Items from a data source
-*-

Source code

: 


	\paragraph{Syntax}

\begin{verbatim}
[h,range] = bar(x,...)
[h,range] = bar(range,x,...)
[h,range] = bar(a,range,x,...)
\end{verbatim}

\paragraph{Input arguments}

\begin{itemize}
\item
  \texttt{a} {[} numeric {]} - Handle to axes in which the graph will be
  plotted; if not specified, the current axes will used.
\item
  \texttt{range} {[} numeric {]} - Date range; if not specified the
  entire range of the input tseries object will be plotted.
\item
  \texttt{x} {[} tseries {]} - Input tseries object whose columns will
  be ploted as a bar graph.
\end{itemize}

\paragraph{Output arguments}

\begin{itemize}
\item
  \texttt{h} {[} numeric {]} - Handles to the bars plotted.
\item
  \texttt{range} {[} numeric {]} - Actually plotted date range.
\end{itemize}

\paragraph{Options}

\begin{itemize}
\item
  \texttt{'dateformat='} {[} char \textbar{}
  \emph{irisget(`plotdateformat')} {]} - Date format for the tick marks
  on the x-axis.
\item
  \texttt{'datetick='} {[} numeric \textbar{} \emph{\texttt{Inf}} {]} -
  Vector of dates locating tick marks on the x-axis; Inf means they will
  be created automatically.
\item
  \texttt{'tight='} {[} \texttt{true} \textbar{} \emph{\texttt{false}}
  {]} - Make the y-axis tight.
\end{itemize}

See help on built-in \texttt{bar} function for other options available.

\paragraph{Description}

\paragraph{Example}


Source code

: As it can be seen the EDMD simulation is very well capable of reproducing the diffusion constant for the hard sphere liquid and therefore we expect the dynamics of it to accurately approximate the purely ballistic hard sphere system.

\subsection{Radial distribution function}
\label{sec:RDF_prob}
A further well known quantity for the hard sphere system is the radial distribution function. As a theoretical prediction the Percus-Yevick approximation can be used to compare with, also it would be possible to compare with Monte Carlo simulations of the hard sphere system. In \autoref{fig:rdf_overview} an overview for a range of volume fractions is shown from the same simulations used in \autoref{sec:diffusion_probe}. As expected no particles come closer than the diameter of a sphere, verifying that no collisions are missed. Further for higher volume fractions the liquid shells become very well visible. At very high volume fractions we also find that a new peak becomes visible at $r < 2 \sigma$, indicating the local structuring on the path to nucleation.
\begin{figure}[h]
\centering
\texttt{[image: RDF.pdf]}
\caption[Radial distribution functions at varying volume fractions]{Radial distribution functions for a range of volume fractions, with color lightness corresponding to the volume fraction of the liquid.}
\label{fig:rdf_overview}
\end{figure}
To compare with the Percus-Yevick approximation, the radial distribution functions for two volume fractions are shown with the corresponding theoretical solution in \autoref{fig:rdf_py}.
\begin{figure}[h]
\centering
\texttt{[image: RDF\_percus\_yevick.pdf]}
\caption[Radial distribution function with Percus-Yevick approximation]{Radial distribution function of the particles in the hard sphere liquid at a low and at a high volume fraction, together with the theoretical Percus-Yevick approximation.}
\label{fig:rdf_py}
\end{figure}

-*-

» Description of the task
Every line containing the string "used" in the entries should be counted; give the resulting number and nothing else.

» Task answer
2